All right. Well, first off...you're 17 years old. When I was 17, about 11 years ago, I thought I knew all kinds of shit because I was about to graduate high school and get into college. I thought...what could be so different? Well, as it turns out...a lot. You've got a lot of growing up to do.

You've never dated anyone, which is great because you're gonna face a lot of new experiences which can be very exciting. Unfortunately, a lot of what you learn about love, about being a healthy partner, is about learning through your own experiences. Initially, you have all of these conceptions on what it means to be a girlfriend, what it means to satisfy your partner, etc etc. As you get older, those things may change, and that's okay.

The important thing to note here is that...your story is your story. It's unique, and it's the only story that matters. Social media is out there, and it's very difficult to live your life the best way you can because everyone lives differently, and they also love differently. Don't get sucked into people's lives where you feel like you have to do anything to feel like you're a good partner. In general, you should always strive to be your best self, and to do your best. Aside from that, your best is all you can do, and if someone believes that your best isn't good enough for them, that's okay.

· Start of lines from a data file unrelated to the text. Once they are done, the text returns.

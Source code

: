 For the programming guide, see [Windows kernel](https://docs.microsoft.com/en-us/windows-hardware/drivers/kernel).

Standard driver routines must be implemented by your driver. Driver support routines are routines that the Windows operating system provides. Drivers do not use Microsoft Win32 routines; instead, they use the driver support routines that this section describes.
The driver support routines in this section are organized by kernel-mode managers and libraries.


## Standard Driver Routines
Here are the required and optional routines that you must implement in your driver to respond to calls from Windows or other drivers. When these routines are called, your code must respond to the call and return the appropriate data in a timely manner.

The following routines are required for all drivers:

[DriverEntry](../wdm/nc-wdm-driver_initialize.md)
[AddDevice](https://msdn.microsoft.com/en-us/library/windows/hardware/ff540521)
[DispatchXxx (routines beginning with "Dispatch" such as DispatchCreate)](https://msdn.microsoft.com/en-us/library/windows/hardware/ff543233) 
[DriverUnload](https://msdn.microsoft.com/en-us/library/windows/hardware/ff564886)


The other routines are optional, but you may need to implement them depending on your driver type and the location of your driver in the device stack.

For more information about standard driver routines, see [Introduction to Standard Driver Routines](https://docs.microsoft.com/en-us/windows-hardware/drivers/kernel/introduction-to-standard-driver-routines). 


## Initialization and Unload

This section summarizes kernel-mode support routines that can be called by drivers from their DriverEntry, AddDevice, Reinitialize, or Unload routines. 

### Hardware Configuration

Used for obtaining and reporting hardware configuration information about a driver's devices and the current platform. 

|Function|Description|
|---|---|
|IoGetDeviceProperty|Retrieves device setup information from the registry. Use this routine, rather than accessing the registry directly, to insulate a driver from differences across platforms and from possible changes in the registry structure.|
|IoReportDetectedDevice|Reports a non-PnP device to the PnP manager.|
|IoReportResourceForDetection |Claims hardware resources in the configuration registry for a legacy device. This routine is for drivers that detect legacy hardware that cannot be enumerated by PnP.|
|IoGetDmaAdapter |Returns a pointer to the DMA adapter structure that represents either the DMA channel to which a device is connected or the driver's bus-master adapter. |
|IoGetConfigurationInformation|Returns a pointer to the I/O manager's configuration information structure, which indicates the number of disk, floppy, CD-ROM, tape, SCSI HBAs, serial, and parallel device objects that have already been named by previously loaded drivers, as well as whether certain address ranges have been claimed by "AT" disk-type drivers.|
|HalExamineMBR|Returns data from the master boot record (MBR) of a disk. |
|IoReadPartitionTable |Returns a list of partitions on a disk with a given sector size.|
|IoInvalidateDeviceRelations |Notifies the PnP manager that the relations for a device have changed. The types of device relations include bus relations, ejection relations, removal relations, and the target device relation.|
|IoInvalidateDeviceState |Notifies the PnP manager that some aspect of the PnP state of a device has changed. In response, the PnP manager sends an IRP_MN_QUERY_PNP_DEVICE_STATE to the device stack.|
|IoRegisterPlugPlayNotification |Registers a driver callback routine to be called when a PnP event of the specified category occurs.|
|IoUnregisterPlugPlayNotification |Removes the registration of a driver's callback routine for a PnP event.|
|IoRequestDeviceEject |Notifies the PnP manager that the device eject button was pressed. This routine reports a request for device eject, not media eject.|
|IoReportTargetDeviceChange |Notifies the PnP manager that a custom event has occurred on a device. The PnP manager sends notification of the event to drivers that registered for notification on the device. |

You might get lucky and have 1 partner your entire life, that's okay. You might have 15 partners throughout your life, and that's okay, too.

Your first relationship, your boyfriend might break up with you because you're too clingy. That's okay. Why? Because that breakup teaches you to not be clingy next time. It teaches you how to be your best self, and that's something school can't teach you. As you get older, you experience more. Sometimes those experiences are bad, and that's okay. Bad experiences are sometimes beyond your control, and the only thing you can do is learn from them. Learning from your experiences makes you a better person, and you'll appreciate those experiences when you get much older.

Don't be afraid to be selfish. Being selfish limits your potential opportunity out there, but that's exactly what should happen. It's not about the quantity of your relationships, it's about the quality. It's far better to be with a person for 3 years, than it is to be with a person for 3 months. When you're selfish, you look for people who are compatible with you, and that's exactly what you should be doing...because if you plan on spending the rest of your life with someone, they should be all that you require. Otherwise, you'll be settling. Don't settle. You'll avoid a lot of heartache that way. Either way, if you don't, you'll learn. And that's okay, too.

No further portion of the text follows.